■ Work request
Spot each line in the data below containing "números" and copy it.

■ Entries provided
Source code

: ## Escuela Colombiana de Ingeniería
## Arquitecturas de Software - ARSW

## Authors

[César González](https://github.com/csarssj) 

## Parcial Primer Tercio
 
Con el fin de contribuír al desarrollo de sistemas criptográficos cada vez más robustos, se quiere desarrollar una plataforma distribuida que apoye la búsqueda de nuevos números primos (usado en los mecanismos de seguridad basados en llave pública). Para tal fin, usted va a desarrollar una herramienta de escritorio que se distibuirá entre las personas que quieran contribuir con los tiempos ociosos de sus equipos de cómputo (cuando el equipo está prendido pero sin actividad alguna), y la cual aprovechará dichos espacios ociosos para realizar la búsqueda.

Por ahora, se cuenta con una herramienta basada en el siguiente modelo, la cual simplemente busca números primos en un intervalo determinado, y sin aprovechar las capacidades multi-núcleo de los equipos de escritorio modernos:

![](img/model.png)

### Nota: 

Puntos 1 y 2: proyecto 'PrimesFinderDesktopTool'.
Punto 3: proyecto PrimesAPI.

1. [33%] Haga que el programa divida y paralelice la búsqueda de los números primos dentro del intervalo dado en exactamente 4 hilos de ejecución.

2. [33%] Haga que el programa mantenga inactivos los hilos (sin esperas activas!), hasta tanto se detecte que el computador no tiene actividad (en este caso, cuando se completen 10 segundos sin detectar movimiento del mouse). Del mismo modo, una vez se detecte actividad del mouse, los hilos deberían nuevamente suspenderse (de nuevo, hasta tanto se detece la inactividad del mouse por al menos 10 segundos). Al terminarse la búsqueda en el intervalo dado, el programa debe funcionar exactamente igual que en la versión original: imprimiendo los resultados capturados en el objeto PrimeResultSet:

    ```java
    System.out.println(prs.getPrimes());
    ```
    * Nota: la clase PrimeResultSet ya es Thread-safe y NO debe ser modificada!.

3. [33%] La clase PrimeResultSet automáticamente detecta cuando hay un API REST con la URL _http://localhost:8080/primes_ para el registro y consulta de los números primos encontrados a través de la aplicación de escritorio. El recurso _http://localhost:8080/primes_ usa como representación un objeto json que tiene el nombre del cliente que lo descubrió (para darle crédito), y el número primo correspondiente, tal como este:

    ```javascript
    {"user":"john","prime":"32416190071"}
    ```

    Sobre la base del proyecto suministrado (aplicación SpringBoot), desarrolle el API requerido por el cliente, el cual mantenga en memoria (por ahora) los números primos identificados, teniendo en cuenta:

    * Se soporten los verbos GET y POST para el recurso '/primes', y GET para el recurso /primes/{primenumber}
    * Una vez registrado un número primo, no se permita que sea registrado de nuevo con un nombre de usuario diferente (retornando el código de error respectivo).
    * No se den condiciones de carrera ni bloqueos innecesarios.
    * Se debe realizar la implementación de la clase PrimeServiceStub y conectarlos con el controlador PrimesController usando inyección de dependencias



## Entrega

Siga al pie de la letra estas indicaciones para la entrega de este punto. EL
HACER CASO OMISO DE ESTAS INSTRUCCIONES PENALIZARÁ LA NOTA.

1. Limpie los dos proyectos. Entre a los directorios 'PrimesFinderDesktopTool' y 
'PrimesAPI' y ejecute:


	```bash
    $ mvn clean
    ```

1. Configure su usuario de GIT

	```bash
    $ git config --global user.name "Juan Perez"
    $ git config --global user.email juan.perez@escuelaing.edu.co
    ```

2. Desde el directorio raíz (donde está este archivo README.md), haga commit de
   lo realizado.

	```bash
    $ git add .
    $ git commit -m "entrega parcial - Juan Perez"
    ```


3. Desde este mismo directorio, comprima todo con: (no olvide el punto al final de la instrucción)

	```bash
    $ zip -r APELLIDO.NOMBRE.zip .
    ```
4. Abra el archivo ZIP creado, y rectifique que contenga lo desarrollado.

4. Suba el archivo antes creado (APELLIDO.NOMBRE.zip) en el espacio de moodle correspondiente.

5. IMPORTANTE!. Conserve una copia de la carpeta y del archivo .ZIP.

■ Expected output
Con el fin de contribuír al desarrollo de sistemas criptográficos cada vez más robustos, se quiere desarrollar una plataforma distribuida que apoye la búsqueda de nuevos números primos (usado en los mecanismos de seguridad basados en llave pública). Para tal fin, usted va a desarrollar una herramienta de escritorio que se distibuirá entre las personas que quieran contribuir con los tiempos ociosos de sus equipos de cómputo (cuando el equipo está prendido pero sin actividad alguna), y la cual aprovechará dichos espacios ociosos para realizar la búsqueda.
Por ahora, se cuenta con una herramienta basada en el siguiente modelo, la cual simplemente busca números primos en un intervalo determinado, y sin aprovechar las capacidades multi-núcleo de los equipos de escritorio modernos:
1. [33%] Haga que el programa divida y paralelice la búsqueda de los números primos dentro del intervalo dado en exactamente 4 hilos de ejecución.
3. [33%] La clase PrimeResultSet automáticamente detecta cuando hay un API REST con la URL _http://localhost:8080/primes_ para el registro y consulta de los números primos encontrados a través de la aplicación de escritorio. El recurso _http://localhost:8080/primes_ usa como representación un objeto json que tiene el nombre del cliente que lo descubrió (para darle crédito), y el número primo correspondiente, tal como este:
    Sobre la base del proyecto suministrado (aplicación SpringBoot), desarrolle el API requerido por el cliente, el cual mantenga en memoria (por ahora) los números primos identificados, teniendo en cuenta:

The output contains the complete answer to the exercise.